Wow, it's been almost a thousand years since I typed up a blog on here. Hyperbolize much?...meh. It's been a long ass time. But I've recently been looking into something that got me all kinds of stimulated about blogging. In fact, it was another blog I read that got me motivated to blog again. So here we go...
Today I read a review about a company. And it just so happens, I ordered from that company today. And now I am sitting at my computer at work, eagerly awaiting the fresh produce that will arrive at my doorstep...starting next week.
I have been reading Michael Pollan's book, Botany of Desire, for about three or four months now. (Mind you, I've read about four other books in the meantime...I'm not THAT lazy or slow.) In the book, I learned for the first time that there are many farms who will deliver you produce on a weekly/biweekly basis. I never knew this existed. I got really excited when I read it, and then I forgot about it for three months.
Last Friday, I happened to be sitting at the [local news station] building, waiting for my turn to audition, when I picked up a [city in which I reside] Magazine. I was interested in the local restaurants they were featuring, but I happened upon an article that highlighted local farms. It listed a few websites for local produce, which I wrote down quickly.
Today, when I finally had a chance to sit at my computer at work, I checked out the websites (while on hold with the state of Maryland tax department...whom I still haven't reached. Lame.) Although I found out a lot about local farmers' markets (one of which is about 5 min from my house on Wednesdays, who knew?), I didn't see a whole lot about delivery. Yay for Google.

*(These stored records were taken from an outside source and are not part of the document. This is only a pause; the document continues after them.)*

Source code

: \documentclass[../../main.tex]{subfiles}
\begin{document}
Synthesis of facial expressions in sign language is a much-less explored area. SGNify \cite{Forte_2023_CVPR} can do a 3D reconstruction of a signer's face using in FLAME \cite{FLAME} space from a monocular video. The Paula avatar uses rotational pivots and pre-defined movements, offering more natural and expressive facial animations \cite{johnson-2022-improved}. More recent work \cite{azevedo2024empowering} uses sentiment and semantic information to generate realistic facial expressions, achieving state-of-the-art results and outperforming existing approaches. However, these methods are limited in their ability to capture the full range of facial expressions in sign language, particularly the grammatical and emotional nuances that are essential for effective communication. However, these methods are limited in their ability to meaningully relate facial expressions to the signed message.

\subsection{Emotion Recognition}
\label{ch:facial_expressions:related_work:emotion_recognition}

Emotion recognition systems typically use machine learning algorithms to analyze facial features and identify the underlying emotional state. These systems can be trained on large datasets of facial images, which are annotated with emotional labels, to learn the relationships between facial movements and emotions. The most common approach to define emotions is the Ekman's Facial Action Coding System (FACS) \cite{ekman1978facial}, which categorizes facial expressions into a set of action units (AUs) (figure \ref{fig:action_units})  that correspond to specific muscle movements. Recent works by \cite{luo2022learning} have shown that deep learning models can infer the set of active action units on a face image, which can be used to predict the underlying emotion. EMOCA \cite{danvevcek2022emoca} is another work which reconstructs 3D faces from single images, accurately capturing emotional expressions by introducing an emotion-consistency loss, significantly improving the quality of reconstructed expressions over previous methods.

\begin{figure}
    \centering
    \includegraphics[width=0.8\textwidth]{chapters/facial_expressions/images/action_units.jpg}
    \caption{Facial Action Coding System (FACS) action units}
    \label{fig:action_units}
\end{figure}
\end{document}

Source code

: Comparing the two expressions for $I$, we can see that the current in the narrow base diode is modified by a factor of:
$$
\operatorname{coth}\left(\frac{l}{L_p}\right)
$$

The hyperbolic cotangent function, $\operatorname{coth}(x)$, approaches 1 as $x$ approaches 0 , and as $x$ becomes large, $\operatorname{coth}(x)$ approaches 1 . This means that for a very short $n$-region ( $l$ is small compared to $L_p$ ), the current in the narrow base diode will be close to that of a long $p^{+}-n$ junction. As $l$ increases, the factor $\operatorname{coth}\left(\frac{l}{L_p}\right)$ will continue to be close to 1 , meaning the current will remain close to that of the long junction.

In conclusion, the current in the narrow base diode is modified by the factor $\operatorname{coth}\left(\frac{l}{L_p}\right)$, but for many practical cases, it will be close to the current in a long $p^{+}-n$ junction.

When I searched "local produce delivery [my city and state]" my world was changed forever. I found at least two nearby distributors that have this delivery process, and I chose one to order from. And it was so ridiculously easy that I now resent ever having gone to Whole Foods to sift through the huge produce section searching for local and organic produce. Well, that's shit...I love going to Whole Foods and shopping for ANYTHING. But at least now I know that every other week I will get a mix of 10-11 produce items that were all grown within 100 miles of [my city].
Here's how it works:
-Google search and find a distributor in your area that delivers. Pick one and sign-up.
-Most of them have flat rates for certain "containers" that you choose among. This basically caters towards singles/couples/families and produce/eggs and dairy/bread. You get the idea. You choose whichever container suits you best.
Many farms also have "add-on" options to include meat, fish, dairy, baked goods, etc. that you can include, as well.
-Choose whether you'd like your delivery to come each week or every other week.
-Enter your billing info, and wait!
The distribution company I am shopping from has no sign up fee and allows you to cancel at any time (some farms have you sign up for an entire season). And they deliver food in a box that is all tricked out so that it can sit in the sun for 10 hours and food won't get hot or spoil. Hells yea. Best of all, they ask you to tell them what produce you are either allergic to or absolutely hate. So hopefully I won't have to worry about tons of fruit or carrots ruining my life every week. (I mean, I can tolerate carrots sometimes, but it's rough. And aside from bananas with peanut butter, I'm just not a big fruit person. In the rare occasion that I have a sweet tooth, I want something more sinful than an apple.)
Eventually I hope to have the time and space to cultivate my own little herb and veggie garden. But in the mean time, I am jacked (inside joke, I fucking hate that word) to be able to support local farms and eat from a diverse selection of veggies.
Moral of this story: Go find a freaking distributor and start making a change in the world, your community, and your own personal health! (Unless you already shop at farmers' markets and buy local. In that case, kudos to you!)